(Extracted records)
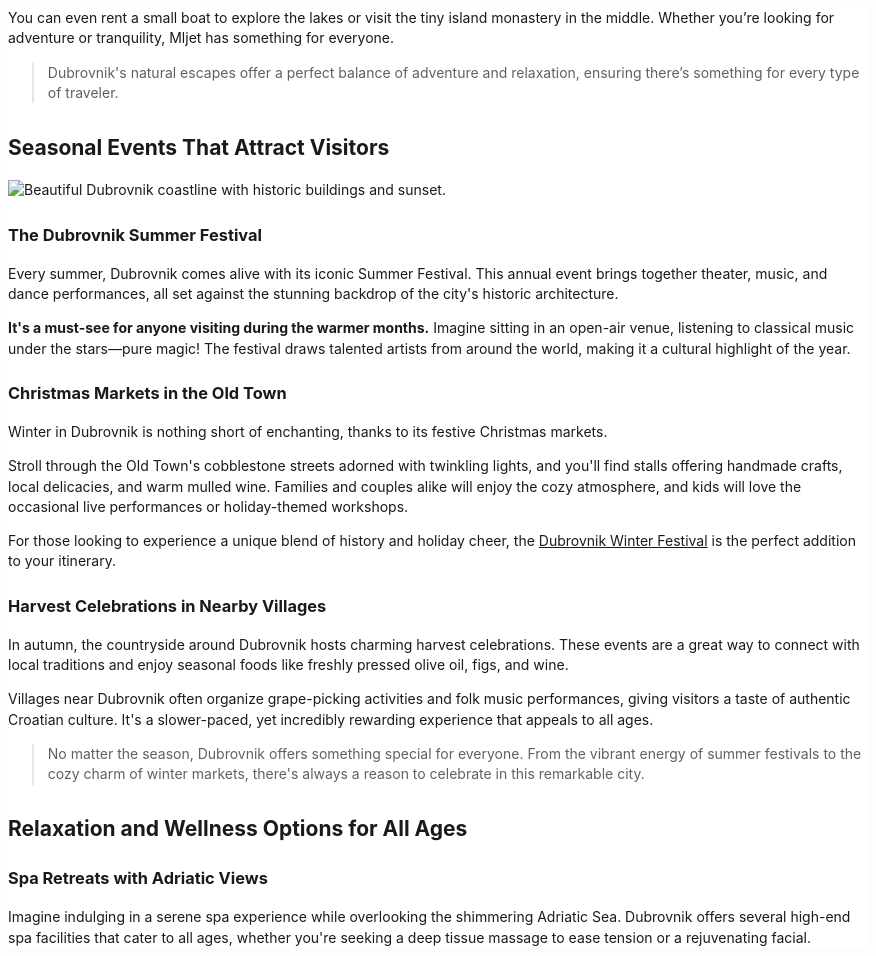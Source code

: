 You can even rent a small boat to explore the lakes or visit the tiny island monastery in the middle. Whether you’re looking for adventure or tranquility, Mljet has something for everyone.

> Dubrovnik's natural escapes offer a perfect balance of adventure and relaxation, ensuring there’s something for every type of traveler.

## Seasonal Events That Attract Visitors

![Beautiful Dubrovnik coastline with historic buildings and sunset.](/imgs/croatia/dub-coast.webp)

### The Dubrovnik Summer Festival

Every summer, Dubrovnik comes alive with its iconic Summer Festival. This annual event brings together theater, music, and dance performances, all set against the stunning backdrop of the city's historic architecture. 

**It's a must-see for anyone visiting during the warmer months.** Imagine sitting in an open-air venue, listening to classical music under the stars—pure magic! The festival draws talented artists from around the world, making it a cultural highlight of the year.

### Christmas Markets in the Old Town

Winter in Dubrovnik is nothing short of enchanting, thanks to its festive Christmas markets. 

Stroll through the Old Town's cobblestone streets adorned with twinkling lights, and you'll find stalls offering handmade crafts, local delicacies, and warm mulled wine. Families and couples alike will enjoy the cozy atmosphere, and kids will love the occasional live performances or holiday-themed workshops. 

For those looking to experience a unique blend of history and holiday cheer, the [Dubrovnik Winter Festival](https://www.happy.rentals/blog/354-dubrovnik-winter-festival) is the perfect addition to your itinerary.

### Harvest Celebrations in Nearby Villages

In autumn, the countryside around Dubrovnik hosts charming harvest celebrations. These events are a great way to connect with local traditions and enjoy seasonal foods like freshly pressed olive oil, figs, and wine. 

Villages near Dubrovnik often organize grape-picking activities and folk music performances, giving visitors a taste of authentic Croatian culture. It's a slower-paced, yet incredibly rewarding experience that appeals to all ages.

> No matter the season, Dubrovnik offers something special for everyone. From the vibrant energy of summer festivals to the cozy charm of winter markets, there's always a reason to celebrate in this remarkable city.

## Relaxation and Wellness Options for All Ages

### Spa Retreats with Adriatic Views

Imagine indulging in a serene spa experience while overlooking the shimmering Adriatic Sea. Dubrovnik offers several high-end spa facilities that cater to all ages, whether you're seeking a deep tissue massage to ease tension or a rejuvenating facial.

## Work request
If a line of the records above contains the word "offers", count it; give only the total.

## Output for this task
2